This week, the nation’s highest court made two decisions that could profoundly affect the future of educational freedom in the United States.
On Monday, the Supreme Court ruled in Trinity Lutheran Church of Columbia, Inc. v. Comer that the state of Missouri violated the Constitution when it excluded Trinity Lutheran’s preschool, because of its religious affiliation, from participating in a state-funded playground resurfacing program.
The state of Missouri had used a provision in the state constitution known as a “Blaine Amendment” to deny a grant to the Lutheran preschool to resurface its playground. The state grant program provides grants to nonprofit institutions and schools for resurfacing materials that are made from recycled tires.
Blaine amendments, found today in 37 state constitutions, are named after Sen. James G. Blaine, R-Maine, who in the late 1800s had pushed for an amendment to the Constitution prohibiting aid to “sectarian” schools.
“Consideration of the amendment arose at a time of pervasive hostility to the Catholic Church and to Catholics in general, and it was an open secret that sectarian was code for Catholic,” wrote Justice Clarence Thomas in the 2000 decision Mitchell v. Helms.
Although Blaine failed to amend the Constitution, many states—some on condition of statehood—adopted what became known as Blaine amendments of their own.

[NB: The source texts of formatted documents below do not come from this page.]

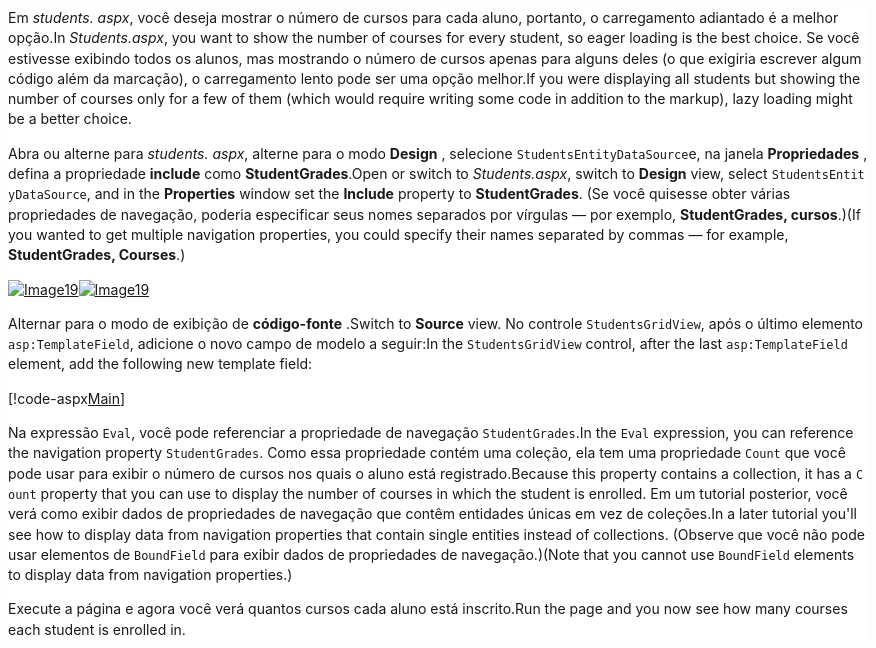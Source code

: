 <span data-ttu-id="5bfcc-239">Em *students. aspx*, você deseja mostrar o número de cursos para cada aluno, portanto, o carregamento adiantado é a melhor opção.</span><span class="sxs-lookup"><span data-stu-id="5bfcc-239">In *Students.aspx*, you want to show the number of courses for every student, so eager loading is the best choice.</span></span> <span data-ttu-id="5bfcc-240">Se você estivesse exibindo todos os alunos, mas mostrando o número de cursos apenas para alguns deles (o que exigiria escrever algum código além da marcação), o carregamento lento pode ser uma opção melhor.</span><span class="sxs-lookup"><span data-stu-id="5bfcc-240">If you were displaying all students but showing the number of courses only for a few of them (which would require writing some code in addition to the markup), lazy loading might be a better choice.</span></span>

<span data-ttu-id="5bfcc-241">Abra ou alterne para *students. aspx*, alterne para o modo **Design** , selecione `StudentsEntityDataSource`e, na janela **Propriedades** , defina a propriedade **include** como **StudentGrades**.</span><span class="sxs-lookup"><span data-stu-id="5bfcc-241">Open or switch to *Students.aspx*, switch to **Design** view, select `StudentsEntityDataSource`, and in the **Properties** window set the **Include** property to **StudentGrades**.</span></span> <span data-ttu-id="5bfcc-242">(Se você quisesse obter várias propriedades de navegação, poderia especificar seus nomes separados por vírgulas — por exemplo, **StudentGrades, cursos**.)</span><span class="sxs-lookup"><span data-stu-id="5bfcc-242">(If you wanted to get multiple navigation properties, you could specify their names separated by commas — for example, **StudentGrades, Courses**.)</span></span>

<span data-ttu-id="5bfcc-243">[![Image19](the-entity-framework-and-aspnet-getting-started-part-2/_static/image40.png)](the-entity-framework-and-aspnet-getting-started-part-2/_static/image39.png)</span><span class="sxs-lookup"><span data-stu-id="5bfcc-243">[![Image19](the-entity-framework-and-aspnet-getting-started-part-2/_static/image40.png)](the-entity-framework-and-aspnet-getting-started-part-2/_static/image39.png)</span></span>

<span data-ttu-id="5bfcc-244">Alternar para o modo de exibição de **código-fonte** .</span><span class="sxs-lookup"><span data-stu-id="5bfcc-244">Switch to **Source** view.</span></span> <span data-ttu-id="5bfcc-245">No controle `StudentsGridView`, após o último elemento `asp:TemplateField`, adicione o novo campo de modelo a seguir:</span><span class="sxs-lookup"><span data-stu-id="5bfcc-245">In the `StudentsGridView` control, after the last `asp:TemplateField` element, add the following new template field:</span></span>

[!code-aspx[Main](the-entity-framework-and-aspnet-getting-started-part-2/samples/sample7.aspx)]

<span data-ttu-id="5bfcc-246">Na expressão `Eval`, você pode referenciar a propriedade de navegação `StudentGrades`.</span><span class="sxs-lookup"><span data-stu-id="5bfcc-246">In the `Eval` expression, you can reference the navigation property `StudentGrades`.</span></span> <span data-ttu-id="5bfcc-247">Como essa propriedade contém uma coleção, ela tem uma propriedade `Count` que você pode usar para exibir o número de cursos nos quais o aluno está registrado.</span><span class="sxs-lookup"><span data-stu-id="5bfcc-247">Because this property contains a collection, it has a `Count` property that you can use to display the number of courses in which the student is enrolled.</span></span> <span data-ttu-id="5bfcc-248">Em um tutorial posterior, você verá como exibir dados de propriedades de navegação que contêm entidades únicas em vez de coleções.</span><span class="sxs-lookup"><span data-stu-id="5bfcc-248">In a later tutorial you'll see how to display data from navigation properties that contain single entities instead of collections.</span></span> <span data-ttu-id="5bfcc-249">(Observe que você não pode usar elementos de `BoundField` para exibir dados de propriedades de navegação.)</span><span class="sxs-lookup"><span data-stu-id="5bfcc-249">(Note that you cannot use `BoundField` elements to display data from navigation properties.)</span></span>

<span data-ttu-id="5bfcc-250">Execute a página e agora você verá quantos cursos cada aluno está inscrito.</span><span class="sxs-lookup"><span data-stu-id="5bfcc-250">Run the page and you now see how many courses each student is enrolled in.</span></span>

Today, these ignoble 19th-century amendments often thwart modern-day school choice efforts as more and more states move toward systems that enable families to direct their child’s education funding to schooling options that work for them.
In Trinity Lutheran, however, the Supreme Court decided that Missouri’s Blaine Amendment was no match for the U.S. Constitution’s Free Exercise Clause, and as such, could not prevent the religious preschool from receiving a grant simply because of its religious identity.
>>> Stay up to date with the latest at the Supreme Court by checking out SCOTUS 101, a new podcast hosted by Heritage Foundation scholars Elizabeth Slattery and Tiffany Bates.
This decision has already had a major impact on broader school choice policy in a group of cases that the court put on hold while it considered Trinity Lutheran.
Then on Tuesday, the high court vacated the Colorado Supreme Court’s decision to strike down the Douglas County Choice Scholarship Program, which provided vouchers to children living in the district to attend a private school of choice.
The Colorado Supreme Court had relied on the state’s Blaine Amendment to invalidate the school choice program. In vacating the Colorado Supreme Court’s decision, the U.S. Supreme Court has instructed the lower court to reconsider the arguments in light of the Trinity Lutheran decision.
The justices also sent back a case from New Mexico, where the state’s Blaine Amendment was used to justify excluding religious schools from participating in a textbook lending program. Going forward, the lower courts will have to square their rulings with the Supreme Court’s strong language supporting religious freedom.
Chief Justice John Roberts wrote that excluding Trinity Lutheran from the grant program only because it is a church “is odious to our Constitution … and cannot stand.”
Though the majority opinion included a footnote explaining that Trinity Lutheran did not address “religious uses of funding or other forms of discrimination,” Justice Neil Gorsuch (joined by Thomas) made clear in a concurring opinion that the decision should not be read narrowly to apply only to cases involving playgrounds or children’s health and safety.
Indeed, he concluded, “The general principles here do not permit discrimination against religious exercise—whether on the playground or anywhere else.”
The court’s actions in the Douglas County and New Mexico cases demonstrate that Trinity Lutheran applies broadly as a protection for religious organizations that want to compete on level footing with secular organizations for state funds.
What it means for indirect funding, such as school vouchers, will undoubtedly be hotly debated when the lower courts reconsider these cases. The issue could ultimately be resolved by the Supreme Court in the not-so-distant future.
This very bad week for Blaine could mean a very good century for school choice moving forward. In Mitchell v. Helms, the Supreme Court overruled the logic of Blaine amendments and disavowed their “shameful pedigree.”
This week’s decisions in Trinity Lutheran and the court’s vacating of the decisions in Douglas County and New Mexico punctuate Thomas’ words that “this doctrine, born of bigotry, should be buried now.”
The prospect of a looming demise of Blaine amendments gives life to school choice in states across the country in a new way, and signals the promise of educational freedom and opportunity for millions of children in the years to come.